Recent media reports indicated that Ed DeMarco, the former head of the Federal Housing Finance Agency, roundly criticized moves by the current administration to boost credit availability while attending a private event. His comments mirrored concerns by many lawmakers that such policies could [will, in my opinion] further endanger the housing market – meaning that a new bubble may be forming – not as large as the last one, perhaps, but a bubble nonetheless. There are many other warning signs, as well.
One media report quoted DeMarco as saying that in the past year we have seen a renewed policy focus on questions regarding access to credit, which, in his view can risk repeating the approach that contributed to the financial crisis; the government’s vigorous concern about expanding access to credit.
DeMarco also made the case that Congress’s failure to pass meaningful housing finance reform legislation continues to pose a real threat to our country. He was also quoted as stating that, “The mortgage finance system has worked to promote housing debt rather than home ownership.” I couldn’t agree more.

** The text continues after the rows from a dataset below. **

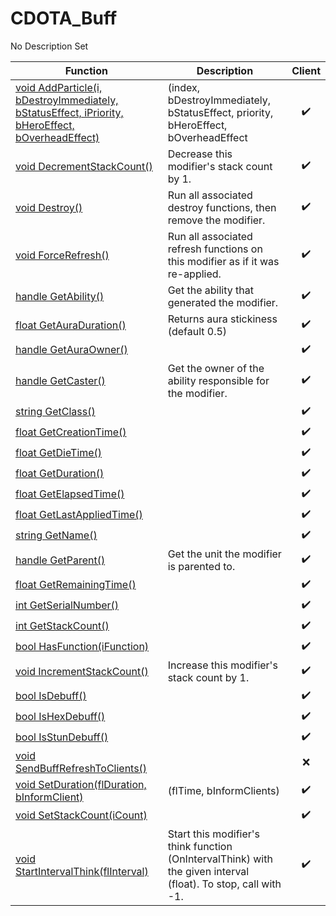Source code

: # CDOTA_Buff
No Description Set

Function|Description|Client
--|--|:--:
[void AddParticle(i, bDestroyImmediately, bStatusEffect, iPriority, bHeroEffect, bOverheadEffect)](AddParticle)|(index, bDestroyImmediately, bStatusEffect, priority, bHeroEffect, bOverheadEffect|✔️
[void DecrementStackCount()](DecrementStackCount)|Decrease this modifier's stack count by 1.|✔️
[void Destroy()](Destroy)|Run all associated destroy functions, then remove the modifier.|✔️
[void ForceRefresh()](ForceRefresh)|Run all associated refresh functions on this modifier as if it was re-applied.|✔️
[handle GetAbility()](GetAbility)|Get the ability that generated the modifier.|✔️
[float GetAuraDuration()](GetAuraDuration)|Returns aura stickiness (default 0.5)|✔️
[handle GetAuraOwner()](GetAuraOwner)||✔️
[handle GetCaster()](GetCaster)|Get the owner of the ability responsible for the modifier.|✔️
[string GetClass()](GetClass)||✔️
[float GetCreationTime()](GetCreationTime)||✔️
[float GetDieTime()](GetDieTime)||✔️
[float GetDuration()](GetDuration)||✔️
[float GetElapsedTime()](GetElapsedTime)||✔️
[float GetLastAppliedTime()](GetLastAppliedTime)||✔️
[string GetName()](GetName)||✔️
[handle GetParent()](GetParent)|Get the unit the modifier is parented to.|✔️
[float GetRemainingTime()](GetRemainingTime)||✔️
[int GetSerialNumber()](GetSerialNumber)||✔️
[int GetStackCount()](GetStackCount)||✔️
[bool HasFunction(iFunction)](HasFunction)||✔️
[void IncrementStackCount()](IncrementStackCount)|Increase this modifier's stack count by 1.|✔️
[bool IsDebuff()](IsDebuff)||✔️
[bool IsHexDebuff()](IsHexDebuff)||✔️
[bool IsStunDebuff()](IsStunDebuff)||✔️
[void SendBuffRefreshToClients()](SendBuffRefreshToClients)||❌
[void SetDuration(flDuration, bInformClient)](SetDuration)|(flTime, bInformClients)|✔️
[void SetStackCount(iCount)](SetStackCount)||✔️
[void StartIntervalThink(flInterval)](StartIntervalThink)|Start this modifier's think function (OnIntervalThink) with the given interval (float).  To stop, call with -1.|✔️
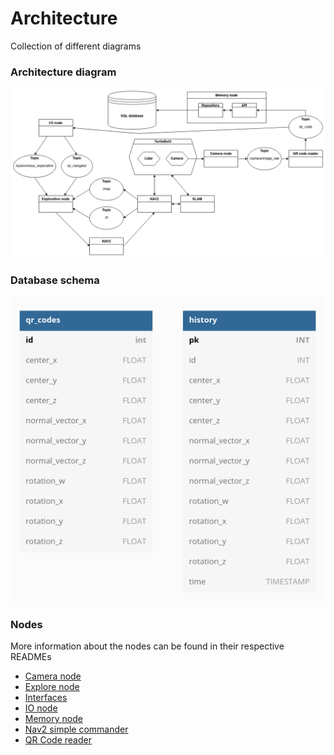 # Architecture #

Collection of different diagrams

### Architecture diagram ###

![Architecture diagram](images/ros2.drawio.png)

### Database schema ###

![Database schema](images/database-schema.png)

### Nodes ###

More information about the nodes can be found in their respective READMEs
- [Camera node](../workspace/src/camera_node/)
- [Explore node](../workspace/src/explore_node/)
- [Interfaces](../workspace/src/interfaces/)
- [IO node](../workspace/src/io_node/)
- [Memory node](../workspace/src/memory_node/)
- [Nav2 simple commander](../workspace/src/nav2_simple_commander/)
- [QR Code reader](../workspace/src/qr_code_reader/)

The administration’s focus on HAMP, HAFA and other loan modification programs that only forestalled the inevitable for so many underwater homeowners, the GSEs competing for borrowers which might lead to unnecessary risk-taking, and the cutting of FHFA mortgage finance premiums to allow lower-down payment loans to be purchased by Freddie Mac and Fannie Mae, are among the policies in question.
But, also contributing to the growing risk to the housing sector and our economy is the pressure being put on mortgage lenders by government agencies to make low-down payment loans to low- and moderate-income individuals and families. It is a not-so-subtle comparison to the early 1990s when “red-lining” was a hot topic and the government pushed hard for mortgage lenders to make loans to people who might not be able to afford the homes they purchased. That pressure led directly to a massive number of mortgage defaults across the country.
Taxpayers should again be alarmed.
In addition to risky housing policies, a major factor that has kept us from experiencing a real, rather than illusory, housing recovery is the lack of meaningful job creation, the underemployment of millions in our country, and the still shrinking work force.
The headline unemployment rate of 5.5% which was reported for February by the U.S. Department of Labor Statistics on March 6th, is meaningless, as were the number of “reported” long-term unemployed of 2.7 million. With the underemployed and those able-bodied individuals who have stopped looking for a job altogether included, the real unemployment rate is somewhere above 10%, according to most economists. It is estimated that more than 10 million men between the ages of 25 and 64 are not employed and are making little if any effort to find a job. And that’s just men.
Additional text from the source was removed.